■ **TASK PROMPT**: Pull every line holding the string "Vehicle" from the records below.

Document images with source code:
____
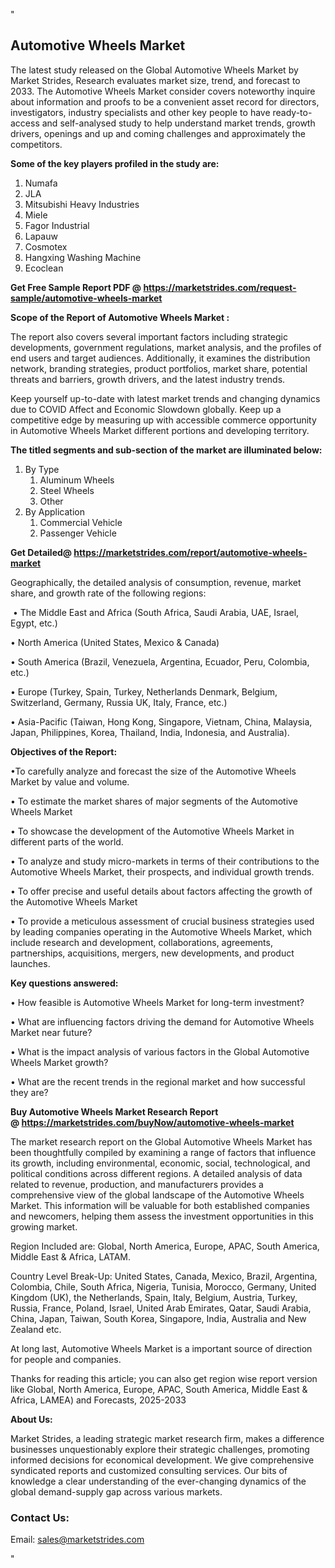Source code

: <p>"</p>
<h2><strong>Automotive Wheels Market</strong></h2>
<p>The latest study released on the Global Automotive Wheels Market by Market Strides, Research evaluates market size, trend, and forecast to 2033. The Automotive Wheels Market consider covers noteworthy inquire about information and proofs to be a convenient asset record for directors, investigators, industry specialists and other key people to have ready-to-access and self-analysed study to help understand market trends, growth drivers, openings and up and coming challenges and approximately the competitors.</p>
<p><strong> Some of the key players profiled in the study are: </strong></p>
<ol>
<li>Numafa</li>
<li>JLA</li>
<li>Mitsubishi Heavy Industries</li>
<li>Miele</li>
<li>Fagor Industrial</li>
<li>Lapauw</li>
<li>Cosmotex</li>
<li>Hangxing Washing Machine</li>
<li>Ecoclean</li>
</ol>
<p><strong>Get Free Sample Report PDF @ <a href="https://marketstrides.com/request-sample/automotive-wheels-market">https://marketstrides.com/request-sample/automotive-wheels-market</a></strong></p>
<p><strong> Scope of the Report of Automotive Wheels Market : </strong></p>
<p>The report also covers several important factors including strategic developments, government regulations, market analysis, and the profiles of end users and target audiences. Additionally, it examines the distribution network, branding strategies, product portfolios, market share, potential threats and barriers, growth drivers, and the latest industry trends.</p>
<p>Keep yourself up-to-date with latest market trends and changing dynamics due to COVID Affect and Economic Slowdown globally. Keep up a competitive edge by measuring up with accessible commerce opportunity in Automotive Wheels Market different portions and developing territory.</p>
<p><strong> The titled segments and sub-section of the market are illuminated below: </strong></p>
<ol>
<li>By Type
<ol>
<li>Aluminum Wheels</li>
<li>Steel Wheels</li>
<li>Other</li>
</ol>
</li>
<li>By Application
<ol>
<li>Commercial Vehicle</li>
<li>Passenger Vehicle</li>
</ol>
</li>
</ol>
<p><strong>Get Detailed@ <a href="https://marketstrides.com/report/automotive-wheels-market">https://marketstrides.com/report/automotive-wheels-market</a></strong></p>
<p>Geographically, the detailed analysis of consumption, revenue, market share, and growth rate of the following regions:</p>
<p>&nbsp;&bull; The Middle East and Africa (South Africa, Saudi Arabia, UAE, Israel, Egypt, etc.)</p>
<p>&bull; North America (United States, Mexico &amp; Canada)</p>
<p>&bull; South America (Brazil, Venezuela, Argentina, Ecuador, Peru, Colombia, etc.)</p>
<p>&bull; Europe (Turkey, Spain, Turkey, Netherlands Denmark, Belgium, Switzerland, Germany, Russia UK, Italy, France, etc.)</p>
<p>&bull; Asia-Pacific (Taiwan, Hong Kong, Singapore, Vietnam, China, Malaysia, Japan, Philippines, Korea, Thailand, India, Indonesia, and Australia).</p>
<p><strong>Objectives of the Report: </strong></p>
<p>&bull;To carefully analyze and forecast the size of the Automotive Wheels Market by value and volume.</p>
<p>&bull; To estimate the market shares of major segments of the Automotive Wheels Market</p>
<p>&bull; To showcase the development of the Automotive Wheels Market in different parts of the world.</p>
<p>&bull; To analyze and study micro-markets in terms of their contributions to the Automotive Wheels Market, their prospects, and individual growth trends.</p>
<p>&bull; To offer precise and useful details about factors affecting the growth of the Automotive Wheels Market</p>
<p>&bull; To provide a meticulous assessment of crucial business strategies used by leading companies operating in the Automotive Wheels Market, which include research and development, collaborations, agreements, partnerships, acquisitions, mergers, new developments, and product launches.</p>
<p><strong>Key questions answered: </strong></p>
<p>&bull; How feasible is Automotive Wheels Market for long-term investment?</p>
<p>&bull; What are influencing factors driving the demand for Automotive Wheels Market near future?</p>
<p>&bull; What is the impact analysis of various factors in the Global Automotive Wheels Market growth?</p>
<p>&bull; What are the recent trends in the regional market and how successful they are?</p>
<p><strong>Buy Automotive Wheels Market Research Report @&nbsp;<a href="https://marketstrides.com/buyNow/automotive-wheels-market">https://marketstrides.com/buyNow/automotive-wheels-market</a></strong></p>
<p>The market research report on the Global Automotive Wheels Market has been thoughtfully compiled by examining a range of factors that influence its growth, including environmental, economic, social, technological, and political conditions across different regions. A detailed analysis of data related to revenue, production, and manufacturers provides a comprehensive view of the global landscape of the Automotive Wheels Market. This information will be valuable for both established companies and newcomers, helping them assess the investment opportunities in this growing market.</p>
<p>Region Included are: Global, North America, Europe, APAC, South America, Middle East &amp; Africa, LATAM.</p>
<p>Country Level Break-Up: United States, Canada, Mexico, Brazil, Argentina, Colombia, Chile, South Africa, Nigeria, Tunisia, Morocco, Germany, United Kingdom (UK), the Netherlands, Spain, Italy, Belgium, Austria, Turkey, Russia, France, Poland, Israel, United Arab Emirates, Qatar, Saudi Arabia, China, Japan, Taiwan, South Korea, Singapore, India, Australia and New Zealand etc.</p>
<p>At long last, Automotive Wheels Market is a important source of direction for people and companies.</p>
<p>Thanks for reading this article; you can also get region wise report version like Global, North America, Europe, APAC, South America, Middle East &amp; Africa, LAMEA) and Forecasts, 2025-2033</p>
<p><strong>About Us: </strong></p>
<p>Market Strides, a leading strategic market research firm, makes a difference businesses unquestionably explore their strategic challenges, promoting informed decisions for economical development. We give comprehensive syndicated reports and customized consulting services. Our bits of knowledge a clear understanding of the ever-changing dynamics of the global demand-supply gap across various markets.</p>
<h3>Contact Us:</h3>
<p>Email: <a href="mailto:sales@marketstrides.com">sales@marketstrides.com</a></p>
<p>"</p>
____
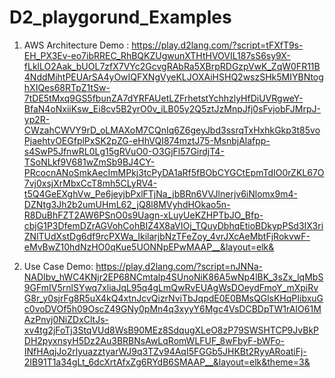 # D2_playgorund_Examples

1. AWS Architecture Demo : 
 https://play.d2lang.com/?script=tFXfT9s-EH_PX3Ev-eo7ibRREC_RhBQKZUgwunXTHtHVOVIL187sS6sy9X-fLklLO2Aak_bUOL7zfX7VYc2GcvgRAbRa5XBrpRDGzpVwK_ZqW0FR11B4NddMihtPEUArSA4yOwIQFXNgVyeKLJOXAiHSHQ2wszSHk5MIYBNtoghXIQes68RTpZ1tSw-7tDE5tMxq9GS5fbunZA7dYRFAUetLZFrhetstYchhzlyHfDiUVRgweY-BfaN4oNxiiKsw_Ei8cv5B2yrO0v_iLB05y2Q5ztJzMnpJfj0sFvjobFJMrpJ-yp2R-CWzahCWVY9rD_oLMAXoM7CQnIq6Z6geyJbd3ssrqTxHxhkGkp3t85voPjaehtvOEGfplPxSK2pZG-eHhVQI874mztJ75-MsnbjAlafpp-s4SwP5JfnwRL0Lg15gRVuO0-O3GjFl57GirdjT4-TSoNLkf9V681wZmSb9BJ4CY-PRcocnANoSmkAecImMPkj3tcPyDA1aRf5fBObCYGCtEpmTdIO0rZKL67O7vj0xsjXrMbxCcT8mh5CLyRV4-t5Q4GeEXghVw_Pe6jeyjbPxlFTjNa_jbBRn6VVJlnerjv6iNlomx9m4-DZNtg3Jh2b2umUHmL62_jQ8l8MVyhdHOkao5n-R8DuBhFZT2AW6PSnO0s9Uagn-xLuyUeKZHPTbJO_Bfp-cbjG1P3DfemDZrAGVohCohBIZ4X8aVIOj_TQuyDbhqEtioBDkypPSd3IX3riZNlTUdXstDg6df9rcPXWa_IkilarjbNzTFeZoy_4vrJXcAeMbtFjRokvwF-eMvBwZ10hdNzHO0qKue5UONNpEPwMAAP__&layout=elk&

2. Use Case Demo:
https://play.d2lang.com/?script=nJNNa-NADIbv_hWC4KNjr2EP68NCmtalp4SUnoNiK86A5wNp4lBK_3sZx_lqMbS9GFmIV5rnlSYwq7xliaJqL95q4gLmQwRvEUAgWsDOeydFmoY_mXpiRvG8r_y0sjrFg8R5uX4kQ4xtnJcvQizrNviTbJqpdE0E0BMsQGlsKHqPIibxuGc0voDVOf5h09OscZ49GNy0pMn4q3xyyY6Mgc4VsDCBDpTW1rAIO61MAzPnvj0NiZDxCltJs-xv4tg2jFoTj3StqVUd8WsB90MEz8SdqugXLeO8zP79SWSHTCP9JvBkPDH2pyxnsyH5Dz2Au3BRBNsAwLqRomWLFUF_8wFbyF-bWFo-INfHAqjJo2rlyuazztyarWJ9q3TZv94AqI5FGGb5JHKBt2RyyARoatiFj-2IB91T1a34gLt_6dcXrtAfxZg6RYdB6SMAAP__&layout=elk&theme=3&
____
■ **RESPONSE TO THE TASK**:
<li>Commercial Vehicle</li>
<li>Passenger Vehicle</li>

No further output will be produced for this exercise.